The data section start
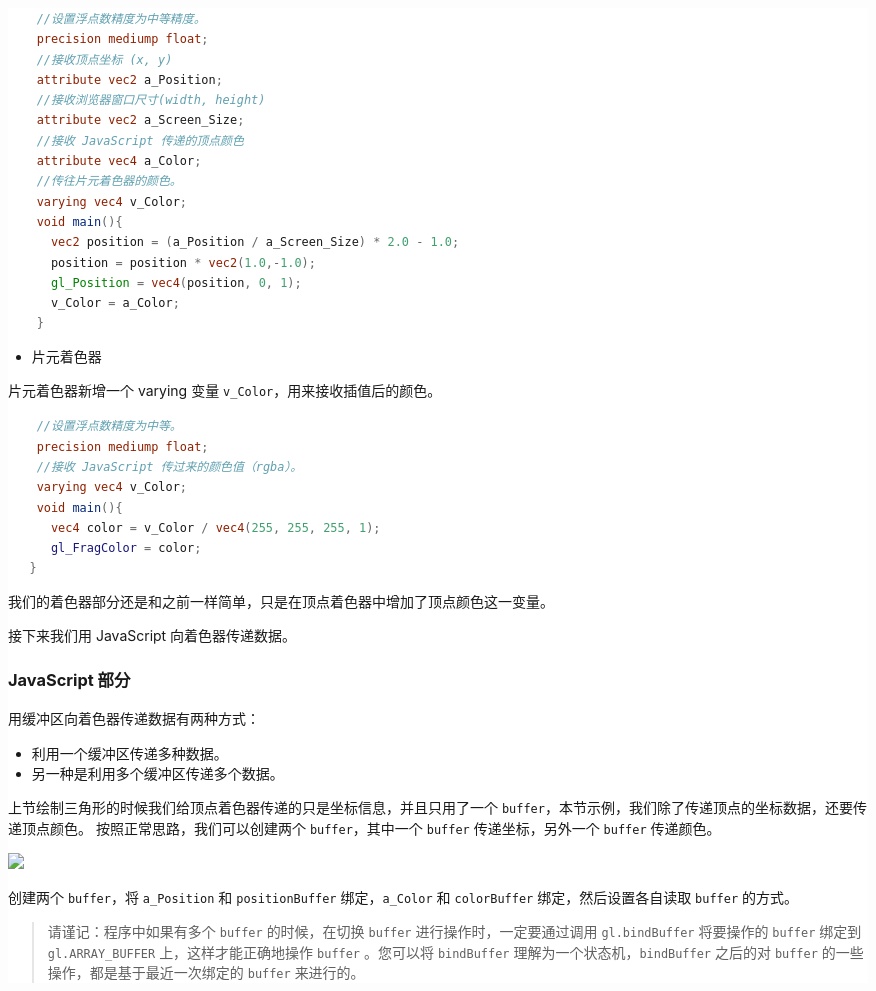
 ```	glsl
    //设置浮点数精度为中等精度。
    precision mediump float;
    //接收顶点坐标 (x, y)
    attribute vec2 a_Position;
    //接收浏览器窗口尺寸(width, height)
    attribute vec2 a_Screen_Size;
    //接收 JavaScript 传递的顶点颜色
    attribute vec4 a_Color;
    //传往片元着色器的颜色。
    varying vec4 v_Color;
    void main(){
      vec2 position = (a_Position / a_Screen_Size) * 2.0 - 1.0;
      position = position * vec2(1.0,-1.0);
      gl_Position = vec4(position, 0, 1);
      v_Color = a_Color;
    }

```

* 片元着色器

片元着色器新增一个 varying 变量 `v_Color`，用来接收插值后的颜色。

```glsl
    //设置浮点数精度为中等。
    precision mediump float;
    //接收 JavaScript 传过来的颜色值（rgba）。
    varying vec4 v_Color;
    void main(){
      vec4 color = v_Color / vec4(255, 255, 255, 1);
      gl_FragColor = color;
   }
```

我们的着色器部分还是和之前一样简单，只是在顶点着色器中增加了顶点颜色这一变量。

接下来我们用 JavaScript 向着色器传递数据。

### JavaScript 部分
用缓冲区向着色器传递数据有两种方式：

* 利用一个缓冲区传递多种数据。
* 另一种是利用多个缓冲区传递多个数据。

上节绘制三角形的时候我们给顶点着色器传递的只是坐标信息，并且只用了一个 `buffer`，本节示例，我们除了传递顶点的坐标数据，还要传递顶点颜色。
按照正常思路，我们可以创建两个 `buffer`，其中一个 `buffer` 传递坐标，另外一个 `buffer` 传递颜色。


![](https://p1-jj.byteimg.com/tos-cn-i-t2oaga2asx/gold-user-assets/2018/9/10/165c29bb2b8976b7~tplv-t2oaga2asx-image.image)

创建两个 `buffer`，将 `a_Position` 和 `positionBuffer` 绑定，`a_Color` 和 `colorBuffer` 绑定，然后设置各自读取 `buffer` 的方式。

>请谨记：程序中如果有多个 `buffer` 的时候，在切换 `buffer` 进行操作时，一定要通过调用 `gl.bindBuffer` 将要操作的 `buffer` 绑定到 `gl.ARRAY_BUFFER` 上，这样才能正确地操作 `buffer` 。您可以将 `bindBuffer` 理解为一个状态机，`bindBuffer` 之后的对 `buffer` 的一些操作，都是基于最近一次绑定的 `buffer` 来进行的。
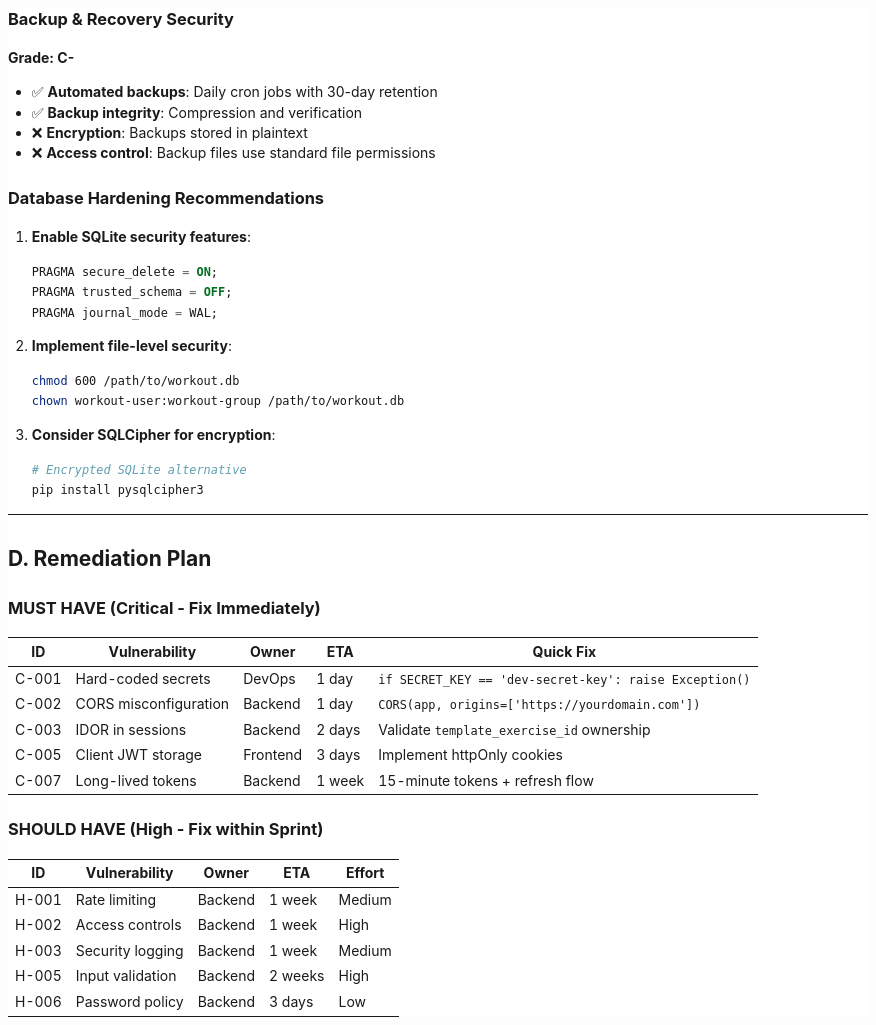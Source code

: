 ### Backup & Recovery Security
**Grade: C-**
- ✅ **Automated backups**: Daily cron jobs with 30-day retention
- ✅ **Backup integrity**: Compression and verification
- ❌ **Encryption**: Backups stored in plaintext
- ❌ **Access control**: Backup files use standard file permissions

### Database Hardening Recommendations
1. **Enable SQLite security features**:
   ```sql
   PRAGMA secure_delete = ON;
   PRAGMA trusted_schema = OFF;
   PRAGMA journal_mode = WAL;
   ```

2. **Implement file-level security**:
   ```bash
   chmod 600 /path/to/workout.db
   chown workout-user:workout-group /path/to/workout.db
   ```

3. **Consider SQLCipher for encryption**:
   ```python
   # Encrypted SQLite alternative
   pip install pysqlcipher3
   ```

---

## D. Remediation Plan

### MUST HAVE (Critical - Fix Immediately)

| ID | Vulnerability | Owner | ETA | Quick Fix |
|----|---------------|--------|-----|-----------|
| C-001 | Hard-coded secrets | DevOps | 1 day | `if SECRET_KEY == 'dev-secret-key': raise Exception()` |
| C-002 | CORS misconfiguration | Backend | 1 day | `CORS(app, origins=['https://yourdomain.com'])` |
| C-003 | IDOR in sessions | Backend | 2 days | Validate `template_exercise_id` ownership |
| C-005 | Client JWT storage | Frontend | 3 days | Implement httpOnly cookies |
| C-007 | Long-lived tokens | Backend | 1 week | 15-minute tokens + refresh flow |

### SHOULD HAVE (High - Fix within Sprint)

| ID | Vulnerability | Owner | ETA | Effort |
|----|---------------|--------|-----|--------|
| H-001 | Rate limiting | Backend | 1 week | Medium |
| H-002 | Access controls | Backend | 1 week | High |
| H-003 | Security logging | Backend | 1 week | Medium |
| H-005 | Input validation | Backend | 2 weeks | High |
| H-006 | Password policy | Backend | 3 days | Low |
The data section end
The data section start
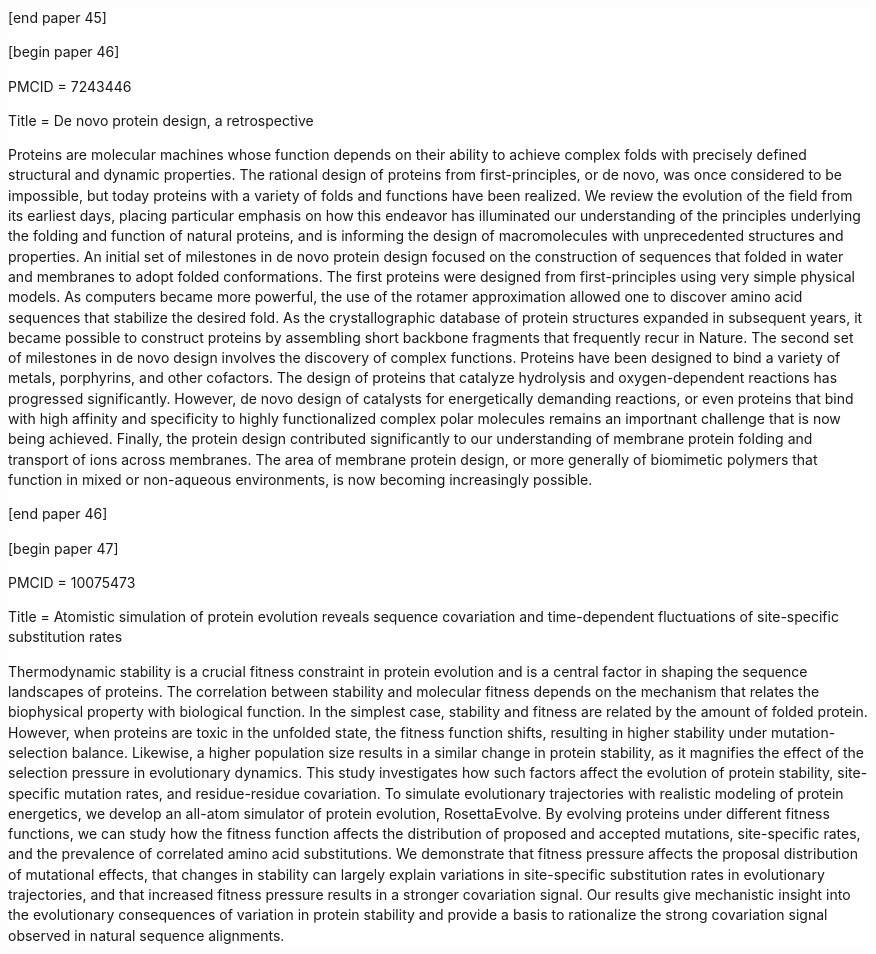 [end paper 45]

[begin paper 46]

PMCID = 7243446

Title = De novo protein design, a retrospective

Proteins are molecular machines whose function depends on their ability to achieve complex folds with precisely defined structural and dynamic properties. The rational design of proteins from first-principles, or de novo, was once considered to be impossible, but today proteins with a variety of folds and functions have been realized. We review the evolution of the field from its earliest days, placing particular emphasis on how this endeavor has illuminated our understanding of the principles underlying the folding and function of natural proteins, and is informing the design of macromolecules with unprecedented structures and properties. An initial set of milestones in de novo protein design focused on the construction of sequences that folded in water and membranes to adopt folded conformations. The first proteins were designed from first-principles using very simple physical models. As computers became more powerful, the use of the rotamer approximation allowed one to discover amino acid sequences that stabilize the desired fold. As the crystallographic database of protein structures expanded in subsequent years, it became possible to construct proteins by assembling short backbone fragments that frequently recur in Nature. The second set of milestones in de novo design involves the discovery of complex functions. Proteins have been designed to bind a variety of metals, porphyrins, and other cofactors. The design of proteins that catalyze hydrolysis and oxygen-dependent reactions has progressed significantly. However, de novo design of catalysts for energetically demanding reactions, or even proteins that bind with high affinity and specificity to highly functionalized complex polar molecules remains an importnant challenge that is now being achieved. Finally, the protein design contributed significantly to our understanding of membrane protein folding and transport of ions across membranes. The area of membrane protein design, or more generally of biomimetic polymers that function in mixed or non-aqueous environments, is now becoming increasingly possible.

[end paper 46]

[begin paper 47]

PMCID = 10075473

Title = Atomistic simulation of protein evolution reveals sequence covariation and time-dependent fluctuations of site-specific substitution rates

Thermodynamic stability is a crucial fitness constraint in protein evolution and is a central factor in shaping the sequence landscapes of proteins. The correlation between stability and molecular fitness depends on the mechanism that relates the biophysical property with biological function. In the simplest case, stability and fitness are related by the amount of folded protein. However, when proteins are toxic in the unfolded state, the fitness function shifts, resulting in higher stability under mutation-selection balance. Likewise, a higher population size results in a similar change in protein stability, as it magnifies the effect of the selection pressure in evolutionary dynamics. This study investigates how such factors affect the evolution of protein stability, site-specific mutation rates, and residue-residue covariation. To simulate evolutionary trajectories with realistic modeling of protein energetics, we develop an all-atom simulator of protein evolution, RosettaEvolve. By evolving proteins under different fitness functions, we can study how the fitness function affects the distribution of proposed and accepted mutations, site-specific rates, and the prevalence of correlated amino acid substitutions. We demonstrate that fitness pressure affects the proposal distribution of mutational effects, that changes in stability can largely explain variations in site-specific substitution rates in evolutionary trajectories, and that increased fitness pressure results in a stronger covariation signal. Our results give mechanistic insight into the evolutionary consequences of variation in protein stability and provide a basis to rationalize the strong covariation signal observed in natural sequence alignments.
The data section end
__Directions__
Please give the number of lines in the data above that contain the word "Implement", with nothing else.

__Solution for this problem__
2